While Cattolica was a judgment of the highest court in Italy, there was some uncertainty regarding whether Cattolica was authority for the proposition that Italian local authorities lacked capacity to enter into certain derivative contracts or, alternatively, had made narrower findings that a derivative contract would be invalid under Italian law if the derivative fell to be characterised as 'speculative' and/or if  the financial institution providing the swap did not disclose details of the mark to market valuations and probabilistic scenarios at the time the contract was entered into.
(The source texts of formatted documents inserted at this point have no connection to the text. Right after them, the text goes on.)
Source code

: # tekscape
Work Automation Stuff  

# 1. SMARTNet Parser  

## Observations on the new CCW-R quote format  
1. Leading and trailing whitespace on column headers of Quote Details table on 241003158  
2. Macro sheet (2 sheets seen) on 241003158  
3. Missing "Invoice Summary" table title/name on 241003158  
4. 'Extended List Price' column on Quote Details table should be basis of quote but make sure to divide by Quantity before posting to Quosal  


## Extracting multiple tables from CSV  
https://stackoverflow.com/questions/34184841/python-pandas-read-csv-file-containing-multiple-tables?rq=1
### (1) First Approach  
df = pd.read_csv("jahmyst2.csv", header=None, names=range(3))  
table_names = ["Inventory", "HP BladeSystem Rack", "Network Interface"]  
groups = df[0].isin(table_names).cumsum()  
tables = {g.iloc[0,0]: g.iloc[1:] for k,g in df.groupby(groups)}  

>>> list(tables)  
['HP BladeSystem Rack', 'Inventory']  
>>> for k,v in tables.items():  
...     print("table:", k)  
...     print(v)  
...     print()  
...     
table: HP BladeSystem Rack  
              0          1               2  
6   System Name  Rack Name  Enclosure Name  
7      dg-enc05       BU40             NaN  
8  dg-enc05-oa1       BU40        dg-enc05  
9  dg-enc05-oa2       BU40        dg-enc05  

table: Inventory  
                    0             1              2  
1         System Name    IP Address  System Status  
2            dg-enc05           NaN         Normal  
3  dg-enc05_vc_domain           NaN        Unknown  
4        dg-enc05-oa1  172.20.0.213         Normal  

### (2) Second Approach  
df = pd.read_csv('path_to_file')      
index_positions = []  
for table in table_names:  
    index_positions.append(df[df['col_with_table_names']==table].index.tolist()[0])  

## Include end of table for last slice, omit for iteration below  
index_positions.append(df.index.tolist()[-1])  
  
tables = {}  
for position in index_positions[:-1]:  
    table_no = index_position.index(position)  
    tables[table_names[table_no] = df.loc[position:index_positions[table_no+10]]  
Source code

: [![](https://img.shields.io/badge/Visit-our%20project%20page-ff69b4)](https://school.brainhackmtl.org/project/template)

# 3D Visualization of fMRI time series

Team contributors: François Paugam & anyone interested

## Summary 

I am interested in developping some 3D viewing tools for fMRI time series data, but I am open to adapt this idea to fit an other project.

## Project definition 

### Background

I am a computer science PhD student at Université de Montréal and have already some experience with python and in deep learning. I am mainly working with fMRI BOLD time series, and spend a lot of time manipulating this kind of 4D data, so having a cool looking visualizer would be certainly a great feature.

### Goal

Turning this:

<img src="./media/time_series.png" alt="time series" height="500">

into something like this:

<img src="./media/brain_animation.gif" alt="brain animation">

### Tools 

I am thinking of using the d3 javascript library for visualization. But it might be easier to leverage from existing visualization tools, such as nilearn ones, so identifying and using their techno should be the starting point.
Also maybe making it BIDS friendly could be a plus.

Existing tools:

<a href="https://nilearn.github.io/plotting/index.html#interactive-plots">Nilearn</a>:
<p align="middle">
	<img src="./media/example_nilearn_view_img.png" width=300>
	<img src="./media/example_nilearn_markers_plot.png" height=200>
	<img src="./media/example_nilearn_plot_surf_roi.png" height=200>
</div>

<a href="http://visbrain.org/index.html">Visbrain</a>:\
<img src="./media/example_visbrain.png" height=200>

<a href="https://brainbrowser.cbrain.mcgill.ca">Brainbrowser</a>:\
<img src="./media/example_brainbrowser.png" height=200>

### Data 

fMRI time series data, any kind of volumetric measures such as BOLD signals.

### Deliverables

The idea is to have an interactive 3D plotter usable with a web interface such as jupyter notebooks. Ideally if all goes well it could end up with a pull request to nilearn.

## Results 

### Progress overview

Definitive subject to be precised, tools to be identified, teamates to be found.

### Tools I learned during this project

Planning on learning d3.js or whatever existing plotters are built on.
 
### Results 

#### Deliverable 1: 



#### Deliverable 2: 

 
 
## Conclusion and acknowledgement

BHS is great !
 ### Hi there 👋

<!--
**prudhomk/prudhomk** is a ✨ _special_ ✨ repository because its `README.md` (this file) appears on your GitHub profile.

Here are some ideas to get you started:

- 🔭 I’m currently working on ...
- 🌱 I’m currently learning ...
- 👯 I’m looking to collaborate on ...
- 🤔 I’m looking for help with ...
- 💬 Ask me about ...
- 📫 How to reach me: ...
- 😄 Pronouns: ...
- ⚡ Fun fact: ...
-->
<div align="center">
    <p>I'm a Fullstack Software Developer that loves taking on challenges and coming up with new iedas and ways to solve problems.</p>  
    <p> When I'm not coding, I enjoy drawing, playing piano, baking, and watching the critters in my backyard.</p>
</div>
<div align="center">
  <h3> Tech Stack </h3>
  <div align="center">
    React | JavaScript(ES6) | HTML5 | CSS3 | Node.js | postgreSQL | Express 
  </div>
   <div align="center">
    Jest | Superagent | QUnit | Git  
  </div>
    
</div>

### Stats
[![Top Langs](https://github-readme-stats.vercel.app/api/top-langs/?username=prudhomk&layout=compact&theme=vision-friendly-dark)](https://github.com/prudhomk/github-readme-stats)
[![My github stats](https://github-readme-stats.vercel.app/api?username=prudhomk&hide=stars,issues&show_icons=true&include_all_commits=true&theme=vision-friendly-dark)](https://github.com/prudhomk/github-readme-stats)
This prompted a number of Italian authorities to try and rely upon Cattolica and argue that derivative contracts which they had previously entered into were void and/or unenforceable.

The Commercial Court's finding that the Cattolica judgment was primarily concerned with the elements of a valid contract under Italian law, rather than broader questions of the capacity of local authorities to enter into derivative contracts removes a well-trodden avenue for trying to avoid obligations under English law governed swaps entered into by Italian local authorities. 

A significant number of similar claims by other Italian local authorities remain in progress (both in the English and Italian Courts) and the arguments raised by the Italian local authorities may now need to evolve as they attempt to find novel ways of relying upon Cattolica in order to raise arguments regarding their capacity to enter into derivative contracts.